- Born: Jeffrey Salmon 1953 (age 71–72) East London, United Kingdom
- Occupation(s): Businessman, art dealer
- Agent: Fishfinger Media
- Children: 4, including GFOTY
- Website: www.jeffsalmon.tv

= Jeff Salmon =

British businessman and art dealer

Jeffrey "Jeff" Salmon (born 1953) is a British businessman and an art dealer both through his own companies and on the Channel 4 programme, Four Rooms. Salmon lists amongst his clients, Kate Moss, Lily Allen, Uma Thurman and U2 bassist Adam Clayton.

==Background==
Originally from East London, Salmon worked for Sotheby's between 1970 and 1977. Aged 24, he set up his own business specialising in Art Nouveau and Art Deco. Dealing mainly in mid-20th-century design he owned two businesses based in Marylebone, London. They include Decoratum, which encompassed the two largest 20th-century furniture and design galleries in London. It was listed by The Guardian newspaper as one of the most favourite shops in west London. Salmon also runs a number of other companies in areas such as health care, air conditioning and facilities for people with disabilities as well as owning the rights to His Excellency, a Gilbert and Sullivan style opera. Salmon lives with his wife Lucia and has four children. His daughter Polly records music under the name GFOTY.

==Television==
In 2010, Salmon was picked as one of the four dealers to appear in Four Rooms after a Channel 4 researcher visited his gallery.

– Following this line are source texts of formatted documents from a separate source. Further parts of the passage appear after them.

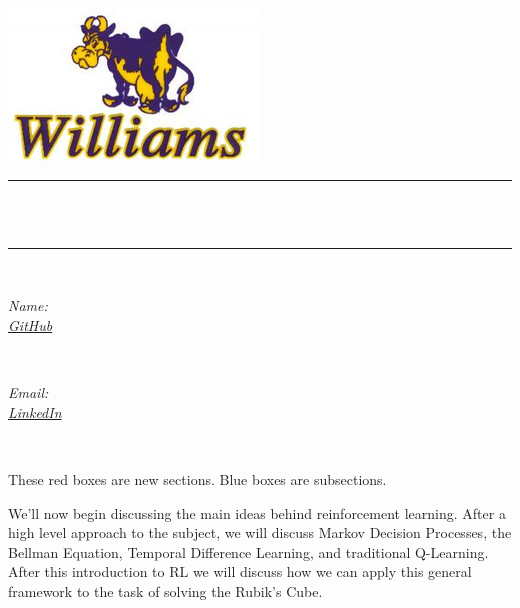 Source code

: \documentclass[12pt,oneside,oldfontcommands]{memoir}
\makeatletter
\theoremstyle{definition}
\def\maketitle{%
  \null
  \thispagestyle{empty}
  \begin{center}\leavevmode
       \normalfont
       \includegraphics[width=0.35\columnwidth]{williamslogo.jpg}
       \vskip 1.0cm
	\rule{\linewidth}{0.2 mm} \\[0.4 cm]
	{ \huge \bfseries \@title}\\
	\rule{\linewidth}{0.2 mm} \\[1.5 cm]
	
	\begin{minipage}{0.5\textwidth}
		\begin{flushleft} \large
			\emph{Name:} \student\\
                \href{https://github.com/jcheigh}{\emph{GitHub}}
			\end{flushleft}
			\end{minipage}~
			\begin{minipage}{0.4\textwidth}
			\begin{flushleft} \large
			\emph{Email:} \email\\        
                \href{https://www.linkedin.com/in/justin-cheigh/}{\emph{LinkedIn}}
		\end{flushleft}
	\end{minipage}\\[2 cm]
   \end{center}
   \vfill
   \null
   \small
   \emph{\ifcollab} \collaborators
   \cleardoublepage
  }
\makeatother
\begin{document}
\maketitle
\frontmatter
\let\cleardoublepage\clearpage
\mainmatter
\sloppy


\newpage
\begin{Section}[0- Introduction]
These red boxes are new sections.
\tcblower
Blue boxes are subsections. 
\end{Section}

\begin{Section}
We'll now begin discussing the main ideas behind reinforcement learning.
\tcblower
After a high level approach to the subject, we will discuss Markov Decision Processes, the Bellman Equation, Temporal Difference Learning, and traditional Q-Learning. After this introduction to RL we will discuss how we can apply this general framework to the task of solving the Rubik's Cube. \end{Section}
\end{document}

The programme sees the dealers attempt to buy extraordinary and unique items from members of the public. The show began airing in 2011, although Salmon left the show after the second series in 2012. He returned two years later (in 2014) for the fourth series of the show.

In March 2023 Salmon appeared as a contestant in the Channel 4 reality TV series, Rise and Fall. He left in the thirteenth episode during a surprise double elimination.